Rick Warren taught us there are five purposes of the church and five purposes for our lives. They key to life and the key to church is to keep these purposes in balance. Do not emphasize one at the expense of another.
You might be surprised to learn that not everyone agrees on the whole balance thing. (You might also be surprised by this. I heard an early teaching by Rick–back when his church was small, like five or ten thousand–and he taught about the four purposes of the church. He didn’t add fellowship in until later.)
I have heard Bill Hybels say we need to give a disproportionate amount of time and attention to one purpose–evangelism. He says balance does not work. They try to be unbalanced in favor of evangelism. www.willowcreek.com
Steve Sjogren doesn’t believe in balance either. He believes that the purpose of service can be the driver for all the rest. Servant evangelism, he calls it. Service drives the evangelism, which gets people in the church where they can be disciples, worship, and fellowship. Service drives the train. http://www.servantevangelism.com
From one perspective, you could argue that my plan–the double your class through hospitality plan — is a fellowship-driven plan. Fellowship drives people into groups where they are saved, discipled, worship, and serve.

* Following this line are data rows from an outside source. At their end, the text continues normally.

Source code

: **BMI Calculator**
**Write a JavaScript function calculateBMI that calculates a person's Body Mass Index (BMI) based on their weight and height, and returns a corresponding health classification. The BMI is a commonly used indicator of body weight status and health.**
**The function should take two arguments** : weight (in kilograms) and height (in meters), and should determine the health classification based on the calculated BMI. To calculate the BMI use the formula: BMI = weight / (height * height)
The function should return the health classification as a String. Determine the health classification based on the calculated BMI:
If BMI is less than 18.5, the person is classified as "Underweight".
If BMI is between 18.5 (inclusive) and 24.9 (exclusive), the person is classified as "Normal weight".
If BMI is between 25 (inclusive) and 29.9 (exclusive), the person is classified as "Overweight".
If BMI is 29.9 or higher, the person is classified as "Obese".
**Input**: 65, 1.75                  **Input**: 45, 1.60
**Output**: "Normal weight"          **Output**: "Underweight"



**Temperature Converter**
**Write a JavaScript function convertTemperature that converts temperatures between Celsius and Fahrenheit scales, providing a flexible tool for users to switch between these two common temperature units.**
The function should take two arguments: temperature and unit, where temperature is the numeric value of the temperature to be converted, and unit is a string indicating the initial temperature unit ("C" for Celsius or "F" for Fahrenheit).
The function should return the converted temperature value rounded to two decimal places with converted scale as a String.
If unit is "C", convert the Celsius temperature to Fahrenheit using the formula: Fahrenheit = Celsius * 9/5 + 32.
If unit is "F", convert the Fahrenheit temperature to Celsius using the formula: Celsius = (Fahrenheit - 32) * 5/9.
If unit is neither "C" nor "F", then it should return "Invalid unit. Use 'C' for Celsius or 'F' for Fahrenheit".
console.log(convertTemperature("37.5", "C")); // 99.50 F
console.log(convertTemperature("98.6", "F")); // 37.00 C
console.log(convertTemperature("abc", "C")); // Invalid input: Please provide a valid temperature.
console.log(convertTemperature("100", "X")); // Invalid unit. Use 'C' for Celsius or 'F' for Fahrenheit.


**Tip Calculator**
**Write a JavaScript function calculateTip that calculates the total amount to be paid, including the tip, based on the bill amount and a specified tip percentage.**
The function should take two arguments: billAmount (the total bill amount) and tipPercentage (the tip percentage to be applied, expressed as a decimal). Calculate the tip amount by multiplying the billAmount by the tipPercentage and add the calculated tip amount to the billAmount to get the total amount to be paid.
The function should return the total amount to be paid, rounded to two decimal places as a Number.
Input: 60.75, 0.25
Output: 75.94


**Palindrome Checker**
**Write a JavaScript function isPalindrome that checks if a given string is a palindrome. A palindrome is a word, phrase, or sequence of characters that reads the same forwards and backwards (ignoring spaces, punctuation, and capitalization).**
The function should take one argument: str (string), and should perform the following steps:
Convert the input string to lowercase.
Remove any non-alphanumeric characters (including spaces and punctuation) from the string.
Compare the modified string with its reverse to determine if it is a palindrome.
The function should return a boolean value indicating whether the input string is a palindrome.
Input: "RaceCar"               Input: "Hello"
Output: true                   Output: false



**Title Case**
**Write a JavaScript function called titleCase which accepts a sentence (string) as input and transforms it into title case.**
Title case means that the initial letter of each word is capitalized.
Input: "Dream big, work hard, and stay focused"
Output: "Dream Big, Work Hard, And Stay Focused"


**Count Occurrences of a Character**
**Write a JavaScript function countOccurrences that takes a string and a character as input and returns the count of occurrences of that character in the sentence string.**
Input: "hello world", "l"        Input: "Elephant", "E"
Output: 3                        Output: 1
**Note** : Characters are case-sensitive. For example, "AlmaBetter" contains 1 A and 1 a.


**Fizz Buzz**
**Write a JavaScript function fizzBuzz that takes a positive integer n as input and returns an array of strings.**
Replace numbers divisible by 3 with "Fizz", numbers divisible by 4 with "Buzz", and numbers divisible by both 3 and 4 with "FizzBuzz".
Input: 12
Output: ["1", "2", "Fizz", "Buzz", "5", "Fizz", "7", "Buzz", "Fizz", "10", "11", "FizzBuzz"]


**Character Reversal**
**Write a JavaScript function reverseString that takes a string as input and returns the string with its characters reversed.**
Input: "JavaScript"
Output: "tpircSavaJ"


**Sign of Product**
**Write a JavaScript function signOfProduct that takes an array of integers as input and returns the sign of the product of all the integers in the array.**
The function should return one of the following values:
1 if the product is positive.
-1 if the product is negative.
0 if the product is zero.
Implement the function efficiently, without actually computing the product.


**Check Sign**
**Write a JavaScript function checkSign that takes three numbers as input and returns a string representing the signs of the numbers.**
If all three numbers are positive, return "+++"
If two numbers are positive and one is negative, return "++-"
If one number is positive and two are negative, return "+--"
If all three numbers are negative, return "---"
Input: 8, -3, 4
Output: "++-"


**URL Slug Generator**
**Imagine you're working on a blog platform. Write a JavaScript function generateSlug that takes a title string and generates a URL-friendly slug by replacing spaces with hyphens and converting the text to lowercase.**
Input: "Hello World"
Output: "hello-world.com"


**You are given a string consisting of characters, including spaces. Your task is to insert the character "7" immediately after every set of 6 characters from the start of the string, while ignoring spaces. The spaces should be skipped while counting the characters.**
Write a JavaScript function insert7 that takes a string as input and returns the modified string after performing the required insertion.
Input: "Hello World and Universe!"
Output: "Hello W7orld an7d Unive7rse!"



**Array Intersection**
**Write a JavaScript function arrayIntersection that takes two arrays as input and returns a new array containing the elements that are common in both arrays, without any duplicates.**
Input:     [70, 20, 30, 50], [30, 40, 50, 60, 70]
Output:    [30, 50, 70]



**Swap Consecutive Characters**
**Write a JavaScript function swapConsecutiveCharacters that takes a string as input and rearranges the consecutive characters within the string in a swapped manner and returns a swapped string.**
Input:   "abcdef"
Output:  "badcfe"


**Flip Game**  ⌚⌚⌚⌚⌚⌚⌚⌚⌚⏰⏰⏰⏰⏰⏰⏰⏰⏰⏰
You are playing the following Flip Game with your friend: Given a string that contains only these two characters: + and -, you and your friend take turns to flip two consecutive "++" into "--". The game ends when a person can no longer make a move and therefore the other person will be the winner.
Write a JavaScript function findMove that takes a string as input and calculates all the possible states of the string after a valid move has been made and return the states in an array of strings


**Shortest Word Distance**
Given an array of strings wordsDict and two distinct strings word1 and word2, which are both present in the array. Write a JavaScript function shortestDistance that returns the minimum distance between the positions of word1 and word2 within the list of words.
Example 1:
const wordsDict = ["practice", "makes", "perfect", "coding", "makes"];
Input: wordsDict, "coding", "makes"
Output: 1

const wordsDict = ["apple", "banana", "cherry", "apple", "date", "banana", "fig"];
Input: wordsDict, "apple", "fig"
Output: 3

If I understand John Macarthur’s philosophy of ministry, he is all about discipleship through hour-long expository sermons. This is equipping the saints for the work of the ministry. The saints are equipped, the service gets done, the evangelism gets done, worship and fellowship get done. Discipleship drives everything else. http://www.gty.org
Jack Hayford teaches we ought to emphasize one purpose above the rest as well, but he chooses a different purpose–not fellowship, not service, not evangelism, not discipleship, but worship. Worship is the key driving purpose that raises the tent for all the others to work under.
What do you think? Should we:
- Keep the purposes balanced? (Rick Warren)
- Emphasize evangelism above the rest? (Bill Hybels)
- Emphasize service above the rest? (Steve Sjogren)
- Emphasize fellowship above the rest?
- Emphasize discipleship above the rest? (John Macarthur)
- Emphasize worship above the rest? (Jack Hayford)
You might be surprised by my answer: I’d give the nod to putting worship slightly above the rest. It is one of the reasons we start every conference with worship. Why?
- The Bible says it is fitting. It is just right. It is fitting that the upright would praise Him.
- Jesus said that if He is lifted up, He will draw all men unto himself. Lifting up seems an obvious allusion to worship. This is the message of Sally Morgenthaler in Worship Evangelism. There is something inherently attractive to the world to see a people enthusiastically adoring God.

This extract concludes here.